REQUIRED WORK
A faithful copy is required: transcribe each line below exactly, minus the pictures.

DATA UNDER STUDY
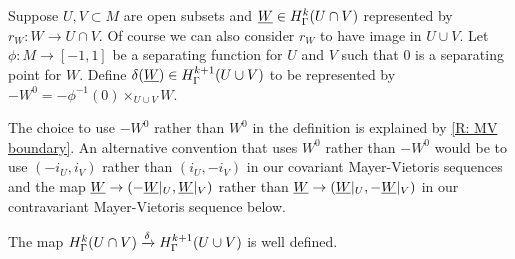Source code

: \begin{definition}
Suppose $U,V\subset M$ are open subsets and $\underline{W}\in H^k_\Gamma(U\cap V)$ represented by $r_W \colon W \to U\cap V$. Of course we can also consider $r_W$ to have image in $U\cup V$. Let $\phi:M\to [-1,1]$ be a separating function for $U$ and $V$ such that $0$ is a separating point for $W$.
Define $\delta(\underline{W})\in H^{k+1}_\Gamma(U\cup V)$ to be represented by $-W^0=-\phi^{-1}(0)\times_{U\cup V}W$.
\end{definition}

The choice to use $-W^0$ rather than $W^0$ in the definition is explained by \cref{R: MV boundary}. An alternative convention that uses $W^0$ rather than $-W^0$ would be to use $(-i_U,i_V)$ rather than $(i_U,-i_V)$ in our covariant Mayer-Vietoris sequences and the map $\underline{W}\to (-\underline{W}|_U, \underline{W}|_V)$ rather than $\underline{W}\to (\underline{W}|_U, -\underline{W}|_V)$ in our contravariant Mayer-Vietoris sequence below.



\begin{proposition}\label{P: connecting}
The map $H^k_\Gamma(U\cap V)\xrightarrow{\delta} H^{k+1}_\Gamma(U\cup V)$ is well defined.
\end{proposition}

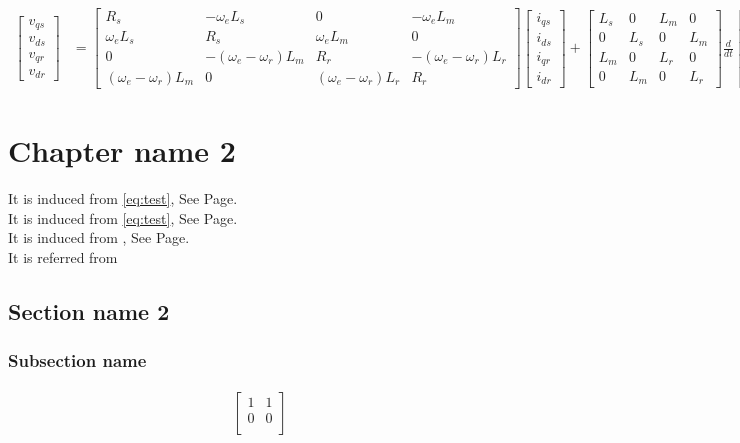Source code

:\documentclass[12pt, a4paper]{report}
\begin{document}
\begin{align}
	\begin{bmatrix}
		v_{qs}\\
		v_{ds}\\
		v_{qr}\\
		v_{dr}
	\end{bmatrix}
	&=
	\begin{bmatrix}
		R_s & -\omega_e L_s & 0 & -\omega_e L_m\\
		\omega_e L_s & R_s & \omega_e L_m & 0\\
		0 & -(\omega_e - \omega_r) L_m & R_r & -(\omega_e - \omega_r) L_r\\
		(\omega_e - \omega_r) L_m & 0 & (\omega_e - \omega_r) L_r & R_r
	\end{bmatrix}
	\begin{bmatrix}
		i_{qs}\\
		i_{ds}\\
		i_{qr}\\
		i_{dr}
	\end{bmatrix}
	+
	\begin{bmatrix}
		L_s & 0 & L_m & 0\\
		0 & L_s & 0 & L_m\\
		L_m & 0 & L_r & 0\\
		0 & L_m & 0 & L_r
	\end{bmatrix}
	\frac{d}{dt}
	\begin{bmatrix}
		i_{qs}\\
		i_{ds}\\
		i_{qr}\\
		i_{dr}
	\end{bmatrix}
\end{align}


\chapter{Chapter name 2}
It is induced from \eqref{eq:test}, See Page. \pageref{eq:test} \\
It is induced from \cref{eq:test}, See Page. \pageref{eq:test} \\
It is induced from , See Page. \pageref{eq:test} \\
It is referred from \cite{bocker2007state}


\section{Section name 2}

\subsection{Subsection name}

\begin{align}
	\begin{bmatrix}
		1 & 1 \\
		0 & 0 \\
	\end{bmatrix}
\end{align}






\end{document}

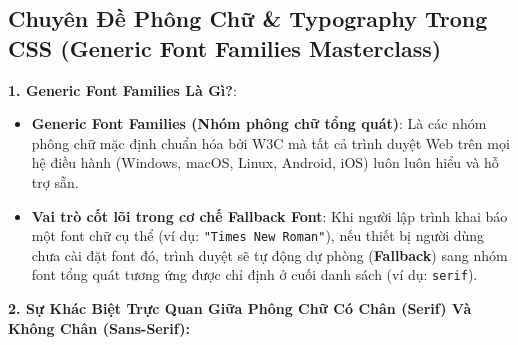 \documentclass[11pt,oneside]{book}
\newcommand{\codeinline}[1]{\textcolor{accentOrange}{\texttt{#1}}}
\newcommand{\term}[1]{\textbf{\textcolor{primaryBlue}{#1}}}
\begin{document}
\subsection{Chuyên Đề Phông Chữ \& Typography Trong CSS (Generic Font Families Masterclass)}
\label{sec:css_typography_foundations}

\begin{conceptBox}
\textbf{1. Generic Font Families Là Gì?}:
\begin{itemize}[leftmargin=1.5em, itemsep=3pt, parsep=0pt]
    \item \textbf{\term{Generic Font Families} (Nhóm phông chữ tổng quát)}: Là các nhóm phông chữ mặc định chuẩn hóa bởi W3C mà tất cả trình duyệt Web trên mọi hệ điều hành (Windows, macOS, Linux, Android, iOS) luôn luôn hiểu và hỗ trợ sẵn.
    \item \textbf{Vai trò cốt lõi trong cơ chế Fallback Font}: Khi người lập trình khai báo một font chữ cụ thể (ví dụ: \codeinline{"Times New Roman"}), nếu thiết bị người dùng chưa cài đặt font đó, trình duyệt sẽ tự động dự phòng (\term{Fallback}) sang nhóm font tổng quát tương ứng được chỉ định ở cuối danh sách (ví dụ: \codeinline{serif}).
\end{itemize}
\end{conceptBox}

\textbf{2. Sự Khác Biệt Trực Quan Giữa Phông Chữ Có Chân (Serif) Và Không Chân (Sans-Serif):}
\end{document}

WORKED SOLUTION
Source code

: \begin{definition}
Suppose $U,V\subset M$ are open subsets and $\underline{W}\in H^k_\Gamma(U\cap V)$ represented by $r_W \colon W \to U\cap V$. Of course we can also consider $r_W$ to have image in $U\cup V$. Let $\phi:M\to [-1,1]$ be a separating function for $U$ and $V$ such that $0$ is a separating point for $W$.
Define $\delta(\underline{W})\in H^{k+1}_\Gamma(U\cup V)$ to be represented by $-W^0=-\phi^{-1}(0)\times_{U\cup V}W$.
\end{definition}

The choice to use $-W^0$ rather than $W^0$ in the definition is explained by \cref{R: MV boundary}. An alternative convention that uses $W^0$ rather than $-W^0$ would be to use $(-i_U,i_V)$ rather than $(i_U,-i_V)$ in our covariant Mayer-Vietoris sequences and the map $\underline{W}\to (-\underline{W}|_U, \underline{W}|_V)$ rather than $\underline{W}\to (\underline{W}|_U, -\underline{W}|_V)$ in our contravariant Mayer-Vietoris sequence below.



\begin{proposition}\label{P: connecting}
The map $H^k_\Gamma(U\cap V)\xrightarrow{\delta} H^{k+1}_\Gamma(U\cup V)$ is well defined.
\end{proposition}

Source code

:\documentclass[12pt, a4paper]{report}
\begin{document}
\begin{align}
	\begin{bmatrix}
		v_{qs}\\
		v_{ds}\\
		v_{qr}\\
		v_{dr}
	\end{bmatrix}
	&=
	\begin{bmatrix}
		R_s & -\omega_e L_s & 0 & -\omega_e L_m\\
		\omega_e L_s & R_s & \omega_e L_m & 0\\
		0 & -(\omega_e - \omega_r) L_m & R_r & -(\omega_e - \omega_r) L_r\\
		(\omega_e - \omega_r) L_m & 0 & (\omega_e - \omega_r) L_r & R_r
	\end{bmatrix}
	\begin{bmatrix}
		i_{qs}\\
		i_{ds}\\
		i_{qr}\\
		i_{dr}
	\end{bmatrix}
	+
	\begin{bmatrix}
		L_s & 0 & L_m & 0\\
		0 & L_s & 0 & L_m\\
		L_m & 0 & L_r & 0\\
		0 & L_m & 0 & L_r
	\end{bmatrix}
	\frac{d}{dt}
	\begin{bmatrix}
		i_{qs}\\
		i_{ds}\\
		i_{qr}\\
		i_{dr}
	\end{bmatrix}
\end{align}


\chapter{Chapter name 2}
It is induced from \eqref{eq:test}, See Page. \pageref{eq:test} \\
It is induced from \cref{eq:test}, See Page. \pageref{eq:test} \\
It is induced from , See Page. \pageref{eq:test} \\
It is referred from \cite{bocker2007state}


\section{Section name 2}

\subsection{Subsection name}

\begin{align}
	\begin{bmatrix}
		1 & 1 \\
		0 & 0 \\
	\end{bmatrix}
\end{align}






\end{document}

 \documentclass[11pt,oneside]{book}
\newcommand{\codeinline}[1]{\textcolor{accentOrange}{\texttt{#1}}}
\newcommand{\term}[1]{\textbf{\textcolor{primaryBlue}{#1}}}
\begin{document}
\subsection{Chuyên Đề Phông Chữ \& Typography Trong CSS (Generic Font Families Masterclass)}
\label{sec:css_typography_foundations}

\begin{conceptBox}
\textbf{1. Generic Font Families Là Gì?}:
\begin{itemize}[leftmargin=1.5em, itemsep=3pt, parsep=0pt]
    \item \textbf{\term{Generic Font Families} (Nhóm phông chữ tổng quát)}: Là các nhóm phông chữ mặc định chuẩn hóa bởi W3C mà tất cả trình duyệt Web trên mọi hệ điều hành (Windows, macOS, Linux, Android, iOS) luôn luôn hiểu và hỗ trợ sẵn.
    \item \textbf{Vai trò cốt lõi trong cơ chế Fallback Font}: Khi người lập trình khai báo một font chữ cụ thể (ví dụ: \codeinline{"Times New Roman"}), nếu thiết bị người dùng chưa cài đặt font đó, trình duyệt sẽ tự động dự phòng (\term{Fallback}) sang nhóm font tổng quát tương ứng được chỉ định ở cuối danh sách (ví dụ: \codeinline{serif}).
\end{itemize}
\end{conceptBox}

\textbf{2. Sự Khác Biệt Trực Quan Giữa Phông Chữ Có Chân (Serif) Và Không Chân (Sans-Serif):}
\end{document}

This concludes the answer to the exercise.